Después del Titanic, la tragedia del dirigible Hindenburg es uno de los accidentes más recordados del siglo XX.

Después del Titanic, la tragedia del dirigible Hindenburg es, sin duda, uno de los accidentes más recordados de principios del siglo XX. Ambos eran naves de transporte en una época en que el hombre buscaba acortar distancias, y aunque la radio y el cine ya eran medios habituales de comunicación, la televisión aún estaba en pañales, y el enlace por satélite e internet eran todavía ciencia ficción. Este famoso ingenio volador se incendió, a pocos metros de tierra, el 6 de mayo de 1937, hace exactamente 80 años.

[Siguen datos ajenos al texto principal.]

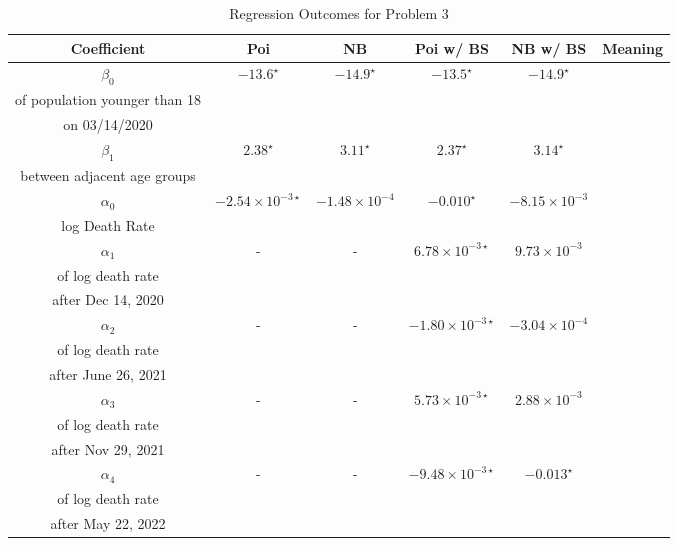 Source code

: \documentclass[12pt]{article}
\begin{document}
\begin{enumerate}[(a)]
	\begin{table}[htbp]
		\centering
		\begin{tabular}{cccccc}
			\toprule
			Coefficient & Poi & NB & Poi w/ BS & NB w/ BS & Meaning\\
			\midrule
			$\beta_{0}$ & $-13.6^\star$ & $-14.9^\star$ & $-13.5^\star$ & $-14.9^\star$ & \makecell{Expected log death rate \\of population younger than 18\\ on 03/14/2020 } \\ 
			\addlinespace[0.2cm]
			$\beta_{1}$ & $2.38^\star$ & $3.11^\star$ & $2.37^\star$ & $3.14^\star$ & \makecell{Difference of log death rate \\between adjacent age groups }\\
			\addlinespace[0.2cm]
			$\alpha_{0}$ & $-2.54\times 10^{-3\star}$ & $-1.48\times 10^{-4}$ & $-0.010^\star$ & $-8.15\times 10^{-3}$ & \makecell{Average decrease per week of \\ log Death Rate }\\
			\addlinespace[0.2cm]
			$\alpha_{1}$ & - & - & $6.78\times 10^{-3\star}$  & $9.73\times 10^{-3}$ & \makecell{Change in decrease rate \\ of log death rate\\ after Dec 14, 2020}\\
			\addlinespace[0.2cm]
			$\alpha_{2}$ & - & - & $-1.80\times 10^{-3\star}$ & $-3.04\times 10^{-4}$ & \makecell{Change in decrease rate \\ of log death rate\\ after June 26, 2021}\\
			\addlinespace[0.2cm]
			$\alpha_{3}$ & - & - & $5.73\times 10^{-3\star}$ & $2.88\times 10^{-3}$ & \makecell{Change in decrease rate \\ of log death rate\\ after Nov 29, 2021}\\
			\addlinespace[0.2cm]
			$\alpha_{4}$ & - & - & $-9.48\times 10^{-3\star}$ & $-0.013^\star$ & \makecell{Change in decrease rate \\ of log death rate\\ after May 22, 2022}\\
			\bottomrule
		\end{tabular}
		\caption{Regression Outcomes for Problem 3}\label{p3table}
	\end{table}	
	
	
	
	
\end{enumerate}
\end{document}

El inventor de los zepelines, Ferdinand von Zeppelin, los había diseñado y perfeccionado con el objetivo de convertirlos en un arma ofensiva, que si bien tuvo participación en la Primera Guerra Mundial, no fue un elemento bélico destacado en sus contadas incursiones. Quizás ello le permitió desarrollarlo con un fin más civil que militar. Entonces los zepelines empezaron a recorrer el mundo transportando pasajeros, con ambientes diseñados especialmente para esta misión.

Su anatomía consistía básicamente en un inmenso globo de helio o hidrógeno que sostenía una estructura mucho más pequeña en la que se albergaba a la tripulación y a los viajeros. Los ambientes para los pasajeros habían sido diseñados con tal prolijidad que competían en lujo y comodidad con los grandes transatlánticos. El Hindenburg tenía sala de fumadores, una cubierta para contemplar el paisaje y un salón donde reposaba un piano de material ligero. Además contaba con sala de cinematógrafo. 

Al finalizar un vuelo de rutina entre Alemania y Estados Unidos, a las 19:25 hora local, y bajo una ligera lluvia, el dirigible explotó mientras se encontraba a 90 metros de la superficie, justo en el momento en que sus tripulantes habían lanzado a tierra los cables de amarre. De pronto una luz brilló en popa, el fuego cruzó la estructura, los tanques de combustible explotaron y las llamas devoraron su andamiaje en cuestión de segundos. El globo se deshizo y lo que quedaba de su cuerpo se fue a pique en medio del estupor de las personas que se habían reunido para observar su llegada, en el aeropuerto de Lakehurst, en New Jersey.

El Comercio resumió todo en sus titulares del 7 de mayo de 1937, edición de la mañana: “El dirigible alemán Hindenburg explosionó en Lakehurst”. También indica: “Después de un vuelo transatlántico y cuando se aproximaba al mástil de amarre, la nave se vio envuelta en llamas, estrellándose estrepitosamente”. Bastaron 40 segundos para que la nave comandada por el capitán Max Pruss, que transportaba 97 ocupantes, quedara totalmente desintegrada. Murieron 13 pasajeros de un total de 36; y 22 tripulantes de un total de 61. Una persona en tierra perdió la vida. Se llamaba Allen Hagaman y fue identificado gracias a su aro matrimonial, pues había quedado totalmente carbonizado. 

Es famosa hasta hoy la dramática narración de un locutor de la época, quien asombrado por lo que estaba viendo, no dejó de describir los incidentes al borde del llanto, quebrado por el dantesco panorama, en el que muchos de los pasajeros y tripulantes saltaban desde el dirigible para salvar sus vidas, mientras otros eran cubiertos por las llamas. El terrible accidente fue captado por cinco cámaras, que estaban filmando la escena para los noticiarios de Pathe, Movietone, Universal, Paramount y Hearst. Las causas nunca fueron esclarecidas de forma contundente. Las investigaciones llegaron a una tibia conclusión, que señalaban que una chispa provocada por la electricidad estática había generado el desastre. 

También se manejó la posibilidad de un sabotaje, en un momento político mundial bastante tenso. El Hindenburg, de alguna manera, era una máquina de propaganda del desarrollo alemán, que los nazis se ufanaban en pregonar. Mientras que el lugar de la tragedia, Estados Unidos, representaba los ideales de la democracia, contra la que denostaba el régimen de Berlín. Hurgar en la hipótesis de un sabotaje no era conveniente, en esos momentos, para ningunos de los dos gobiernos, que buscaban mantener en lo posible sus relaciones internacionales sin sobresaltos. Esta tragedia hirió de muerte a los zepelines como sistema de transporte, pues quedó estigmatizado como un medio demasiado expuesto a cualquier tipo de accidente.